Objective 3 will quantify how decadal variability affects the attribution of variations in the food web tracer signals recorded by seals to changes in the isoscape in the context of Arctic and global change. We will have access to samples from the best available archives of ringed and harp seal teeth. Seal teeth grow throughout life and dentine layers are deposited annually, thus providing a “tape recorder” of trophic history. We will have access to teeth from (a) harp seal teeth collected from 1970’s from Newfoundland and Labrador Shelves (Stenson, DFO), (b) harp seal teeth collected from 1950’s from the west and east ice stocks in the Barents Sea (Haug, UT) and (c) ringed seal teeth collected from the 1980’s from the Canadian Arctic (Ferguson, DFO). Using the 15N-AA approach, we will simultaneously compare the isoscape, trophic position and food chain length over decadal time scales from seal teeth. We will use long-term model simulations in collaboration with NOC alongside remote sensing data sets to attribute drivers of past decadal change. Future simulations will provide the ‘signal to noise’ ratio necessary for detecting future change in the Arctic food web from tracers against the climate change signal.

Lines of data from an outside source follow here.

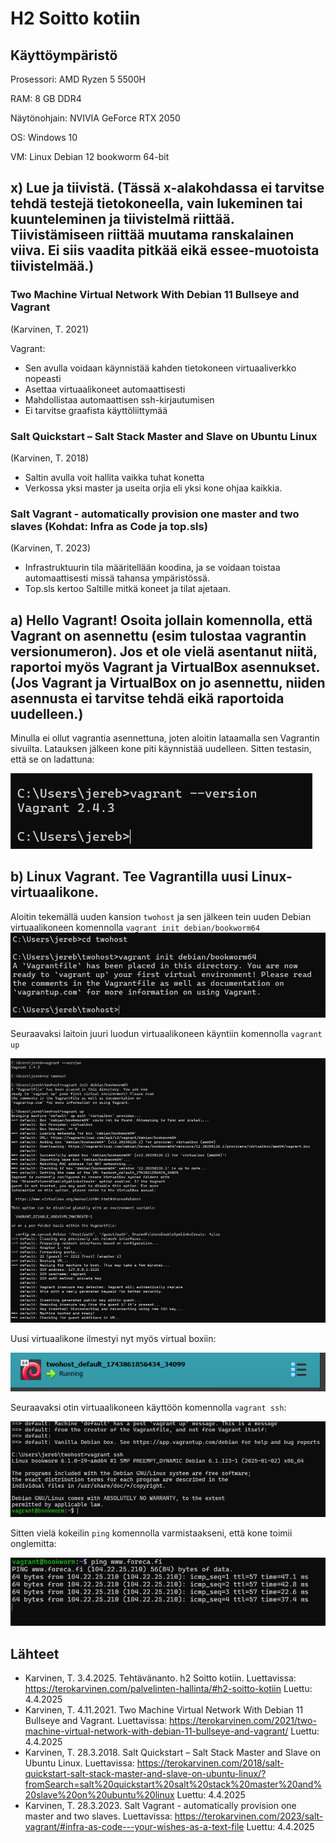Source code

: # H2 Soitto kotiin

## Käyttöympäristö

Prosessori: AMD Ryzen 5 5500H

RAM: 8 GB DDR4

Näytönohjain: NVIVIA GeForce RTX 2050

OS: Windows 10

VM: Linux Debian 12 bookworm 64-bit

## x) Lue ja tiivistä. (Tässä x-alakohdassa ei tarvitse tehdä testejä tietokoneella, vain lukeminen tai kuunteleminen ja tiivistelmä riittää. Tiivistämiseen riittää muutama ranskalainen viiva. Ei siis vaadita pitkää eikä essee-muotoista tiivistelmää.) 

###  Two Machine Virtual Network With Debian 11 Bullseye and Vagrant 

(Karvinen, T. 2021) 

Vagrant: 

- Sen avulla voidaan käynnistää kahden tietokoneen virtuaaliverkko nopeasti
- Asettaa virtuaalikoneet automaattisesti
- Mahdollistaa automaattisen ssh-kirjautumisen
- Ei tarvitse graafista käyttöliittymää

###  Salt Quickstart – Salt Stack Master and Slave on Ubuntu Linux

(Karvinen, T. 2018) 

- Saltin avulla voit hallita vaikka tuhat konetta
- Verkossa yksi master ja useita orjia eli yksi kone ohjaa kaikkia.

###  Salt Vagrant - automatically provision one master and two slaves (Kohdat: Infra as Code ja top.sls)

(Karvinen, T. 2023) 

- Infrastruktuurin tila määritellään koodina, ja se voidaan toistaa automaattisesti missä tahansa ympäristössä.
- Top.sls kertoo Saltille mitkä koneet ja tilat ajetaan.

## a) Hello Vagrant! Osoita jollain komennolla, että Vagrant on asennettu (esim tulostaa vagrantin versionumeron). Jos et ole vielä asentanut niitä, raportoi myös Vagrant ja VirtualBox asennukset. (Jos Vagrant ja VirtualBox on jo asennettu, niiden asennusta ei tarvitse tehdä eikä raportoida uudelleen.)

Minulla ei ollut vagrantia asennettuna, joten aloitin lataamalla sen Vagrantin sivuilta. Latauksen jälkeen kone piti käynnistää uudelleen. Sitten testasin, että se on ladattuna: 

![Vagrant version](Kuvat/vagrant.png)

## b) Linux Vagrant. Tee Vagrantilla uusi Linux-virtuaalikone.

Aloitin tekemällä uuden kansion `twohost` ja sen jälkeen tein uuden Debian virtuaalikoneen komennolla `vagrant init debian/bookworm64
` 
![Vagrantfile](Kuvat/vagrantfile.png)

Seuraavaksi laitoin juuri luodun virtuaalikoneen käyntiin komennolla `vagrant up`

![Vagrant up](Kuvat/vup.png)

Uusi virtuaalikone ilmestyi nyt myös virtual boxiin: 

![Virtualbox running](Kuvat/running.png)

Seuraavaksi otin virtuaalikoneen käyttöön komennolla `vagrant ssh`: 

![ssh](Kuvat/ssh.png)

Sitten vielä kokeilin `ping` komennolla varmistaakseni, että kone toimii onglemitta: 

![pingtesti](Kuvat/ping.png)

## Lähteet  

- Karvinen, T. 3.4.2025. Tehtävänanto. h2 Soitto kotiin. Luettavissa: https://terokarvinen.com/palvelinten-hallinta/#h2-soitto-kotiin Luettu: 4.4.2025
- Karvinen, T. 4.11.2021. Two Machine Virtual Network With Debian 11 Bullseye and Vagrant. Luettavissa: https://terokarvinen.com/2021/two-machine-virtual-network-with-debian-11-bullseye-and-vagrant/ Luettu: 4.4.2025
- Karvinen, T. 28.3.2018. Salt Quickstart – Salt Stack Master and Slave on Ubuntu Linux. Luettavissa: https://terokarvinen.com/2018/salt-quickstart-salt-stack-master-and-slave-on-ubuntu-linux/?fromSearch=salt%20quickstart%20salt%20stack%20master%20and%20slave%20on%20ubuntu%20linux Luettu: 4.4.2025
- Karvinen, T. 28.3.2023. Salt Vagrant - automatically provision one master and two slaves. Luettavissa: https://terokarvinen.com/2023/salt-vagrant/#infra-as-code---your-wishes-as-a-text-file Luettu: 4.4.2025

Finally, we will compare the foraging behaviour of seals gathered via historical telemetry data with remote sensing data sets and model output on relevant environmental variables to better understand which environmental factors have driven any observed changes in migratory patterns.

Objective 4 will quantify the effects of environmental change on seal populations. To link Arctic environmental change, predator life history and population trends, we combine information from the laboratory, field and model studies obtained during objectives 1 to 3 to assess the impacts on harp and ringed seal body condition and vital rates, and consequences for population dynamics. We will use both statistical and structured mechanistic population models (Buren, Hammill, DFO). This will allow the practical and applied outputs of the project to be discussed in the context of management and policy for Arctic marine mammals, with potential to inform future decision making for these important populations. Interaction with working groups at NAMMCO and ICES will be facilitated by already existing experience at SMRU, SAHFOS and by project partners.

Our work will be complimented by two PhD studentships: (1) Liverpool-SAHFOS PhD project: Using archive samples from the CPR collected from the Barents Sea since 2008, the PhD student will investigate if the food source for zooplankton has altered in response to environmental change in the Arctic using stable isotope and molecular techniques. (2). Manchester-Liverpool PhD project: Using geochemical and stable isotope biomarkers, the PhD student will quantify the contribution of terrestrially derived organic matter to the Arctic isoscape.